Center for Precision Health, School of Biomedical Informatics, The University of Texas Health Science Center at Houston, Houston, TX 77030, USA.
Center for Precision Health, School of Biomedical Informatics, The University of Texas Health Science Center at Houston, Houston, TX 77030, USA; MD Anderson Cancer Center UTHealth Graduate School of Biomedical Sciences, Houston, TX 77030, USA; Human Genetics Center, School of Public Health, The University of Texas Health Science Center at Houston, Houston, TX 77030, USA.
Cell Rep. 2019 Jan 8;26(2):496-506.e3. doi: 10.1016/j.celrep.2018.12.066.
We systematically investigated the landscape of tumor-suppressor gene (TSG) inactivation events in 33 cancer types by quantitatively measuring their global and local genomic features and their transcriptional and signaling footprints. Using The Cancer Genome Atlas data, we identified with high confidence 337 TSG × cancer events in 30 cancer types, of which 277 were unique events. The majority (91.0%) of these events had a significant downstream impact measured by reduced expression of the TSG itself (cis-effect), disturbance of the transcriptome (trans-effect), or combinatorial effects. Importantly, the transcriptomic changes associated with TSG inactivation events were stronger than the cancer lineage difference, and the same TSGs inactivated in different cancer types tended to cluster together. Several TSGs (e.g., RB1, TP53, and CDKN2A) involved in the regulation of the cell-cycle-formed clusters. Finally, we constructed subnetworks of the TSG × cancer inactivation events, including the local genes frequently disturbed upon the inactivation events.

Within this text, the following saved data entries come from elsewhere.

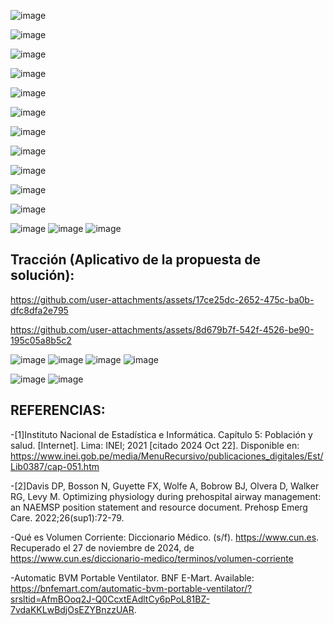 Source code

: 

![image](https://github.com/user-attachments/assets/e31cce86-5a7e-4c49-a2d1-b6e47ff24e12)

![image](https://github.com/user-attachments/assets/87aa953a-a83b-438a-951f-6fadc6bda4c3)

![image](https://github.com/user-attachments/assets/6c626995-4f5c-40f3-8237-c2616d85a8eb)

![image](https://github.com/user-attachments/assets/d2f79eeb-6e91-49c1-b6f8-035dba9fb556)

![image](https://github.com/user-attachments/assets/fe6ddc30-da8d-4a88-ab3a-2e74e581a4eb)

![image](https://github.com/user-attachments/assets/61d2e2e4-68e6-4ea9-9572-86fbe63c36ec)


![image](https://github.com/user-attachments/assets/9dc8fea8-c7c1-4784-94a2-a5fca146193b)

![image](https://github.com/user-attachments/assets/a24f771d-c27f-45ce-bb68-1e77ed1bc3cd)

![image](https://github.com/user-attachments/assets/8cdb7836-3366-4579-82a7-d6f4f4dfc92a)

![image](https://github.com/user-attachments/assets/749f46bf-6877-42e9-8b35-93c562d6e0d6)

![image](https://github.com/user-attachments/assets/34e6e2c4-b626-43bc-a40b-f8c769eede1a)

![image](https://github.com/user-attachments/assets/81bde807-e555-406a-a372-f478a5c14756)
![image](https://github.com/user-attachments/assets/54790e2c-5051-4ef6-a564-f05f43d0a216)
![image](https://github.com/user-attachments/assets/d03c54f9-2cfa-40dd-b11e-9aeadefcc154)

## Tracción (Aplicativo de la propuesta de solución):

https://github.com/user-attachments/assets/17ce25dc-2652-475c-ba0b-dfc8dfa2e795



https://github.com/user-attachments/assets/8d679b7f-542f-4526-be90-195c05a8b5c2


![image](https://github.com/user-attachments/assets/00c99255-3010-4349-8a14-0ac1cd4048a8)
![image](https://github.com/user-attachments/assets/f8c5b9b5-a245-4e20-9ccc-69b69e19ddb4)
![image](https://github.com/user-attachments/assets/aff1bb95-9649-4b91-97d7-6bbd9d4829d5)
![image](https://github.com/user-attachments/assets/88e4a11a-701c-48cd-950d-bc5d288a4f46)



![image](https://github.com/user-attachments/assets/a0a3eb96-36bb-41b3-9741-85852bd806b0)
![image](https://github.com/user-attachments/assets/75fc5632-b1b1-49fd-a084-829d9c9b9801)



## REFERENCIAS:
-[1]Instituto Nacional de Estadística e Informática. Capítulo 5: Población y salud. [Internet]. Lima: INEI; 2021 [citado 2024 Oct 22]. Disponible en: https://www.inei.gob.pe/media/MenuRecursivo/publicaciones_digitales/Est/Lib0387/cap-051.htm

-[2]Davis DP, Bosson N, Guyette FX, Wolfe A, Bobrow BJ, Olvera D, Walker RG, Levy M. Optimizing physiology during prehospital airway management: an NAEMSP position statement and resource document. Prehosp Emerg Care. 2022;26(sup1):72-79.

-Qué es Volumen Corriente: Diccionario Médico. (s/f). https://www.cun.es. Recuperado el 27 de noviembre de 2024, de https://www.cun.es/diccionario-medico/terminos/volumen-corriente

-Automatic BVM Portable Ventilator. BNF E-Mart. Available: https://bnfemart.com/automatic-bvm-portable-ventilator/?srsltid=AfmBOoq2J-Q0CcxtEAdltCy6pPoL81BZ-7vdaKKLwBdjOsEZYBnzzUAR.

我们通过定量测量 33 种癌症类型的全局和局部基因组特征及其转录和信号足迹,系统地研究了肿瘤抑制基因 (TSG) 失活事件的全景。使用癌症基因组图谱数据,我们在 30 种癌症类型中确定了 337 个 TSG×癌症事件,其中 277 个是独特事件。这些事件中的大多数(91.0%)通过 TSG 自身表达降低(顺式效应)、转录组紊乱(反式效应)或组合效应来衡量,都具有显著的下游影响。重要的是,与 TSG 失活事件相关的转录组变化强于癌症谱系差异,并且在不同癌症类型中失活的相同 TSG 往往聚集在一起。一些 TSG(如 RB1、TP53 和 CDKN2A)参与细胞周期的调节,形成了聚类。最后,我们构建了 TSG×癌症失活事件的子网,包括失活事件后经常受到干扰的局部基因。